What this task involves: Verbatim transcription with images omitted: return the entries below in full.

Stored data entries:
= = =

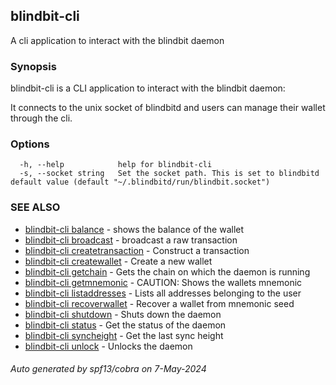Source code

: ## blindbit-cli

A cli application to interact with the blindbit daemon

### Synopsis

blindbit-cli is a CLI application to interact with the blindbit daemon:

It connects to the unix socket of blindbitd and users can manage their wallet through the cli.

### Options

```
  -h, --help            help for blindbit-cli
  -s, --socket string   Set the socket path. This is set to blindbitd default value (default "~/.blindbitd/run/blindbit.socket")
```

### SEE ALSO

* [blindbit-cli balance](blindbit-cli_balance.md)	 - shows the balance of the wallet
* [blindbit-cli broadcast](blindbit-cli_broadcast.md)	 - broadcast a raw transaction
* [blindbit-cli createtransaction](blindbit-cli_createtransaction.md)	 - Construct a transaction
* [blindbit-cli createwallet](blindbit-cli_createwallet.md)	 - Create a new wallet
* [blindbit-cli getchain](blindbit-cli_getchain.md)	 - Gets the chain on which the daemon is running
* [blindbit-cli getmnemonic](blindbit-cli_getmnemonic.md)	 - CAUTION: Shows the wallets mnemonic
* [blindbit-cli listaddresses](blindbit-cli_listaddresses.md)	 - Lists all addresses belonging to the user
* [blindbit-cli recoverwallet](blindbit-cli_recoverwallet.md)	 - Recover a wallet from mnemonic seed
* [blindbit-cli shutdown](blindbit-cli_shutdown.md)	 - Shuts down the daemon
* [blindbit-cli status](blindbit-cli_status.md)	 - Get the status of the daemon
* [blindbit-cli syncheight](blindbit-cli_syncheight.md)	 - Get the last sync height
* [blindbit-cli unlock](blindbit-cli_unlock.md)	 - Unlocks the daemon

###### Auto generated by spf13/cobra on 7-May-2024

= = =

Answer section:
Source code

: ## blindbit-cli

A cli application to interact with the blindbit daemon

### Synopsis

blindbit-cli is a CLI application to interact with the blindbit daemon:

It connects to the unix socket of blindbitd and users can manage their wallet through the cli.

### Options

```
  -h, --help            help for blindbit-cli
  -s, --socket string   Set the socket path. This is set to blindbitd default value (default "~/.blindbitd/run/blindbit.socket")
```

### SEE ALSO

* [blindbit-cli balance](blindbit-cli_balance.md)	 - shows the balance of the wallet
* [blindbit-cli broadcast](blindbit-cli_broadcast.md)	 - broadcast a raw transaction
* [blindbit-cli createtransaction](blindbit-cli_createtransaction.md)	 - Construct a transaction
* [blindbit-cli createwallet](blindbit-cli_createwallet.md)	 - Create a new wallet
* [blindbit-cli getchain](blindbit-cli_getchain.md)	 - Gets the chain on which the daemon is running
* [blindbit-cli getmnemonic](blindbit-cli_getmnemonic.md)	 - CAUTION: Shows the wallets mnemonic
* [blindbit-cli listaddresses](blindbit-cli_listaddresses.md)	 - Lists all addresses belonging to the user
* [blindbit-cli recoverwallet](blindbit-cli_recoverwallet.md)	 - Recover a wallet from mnemonic seed
* [blindbit-cli shutdown](blindbit-cli_shutdown.md)	 - Shuts down the daemon
* [blindbit-cli status](blindbit-cli_status.md)	 - Get the status of the daemon
* [blindbit-cli syncheight](blindbit-cli_syncheight.md)	 - Get the last sync height
* [blindbit-cli unlock](blindbit-cli_unlock.md)	 - Unlocks the daemon

###### Auto generated by spf13/cobra on 7-May-2024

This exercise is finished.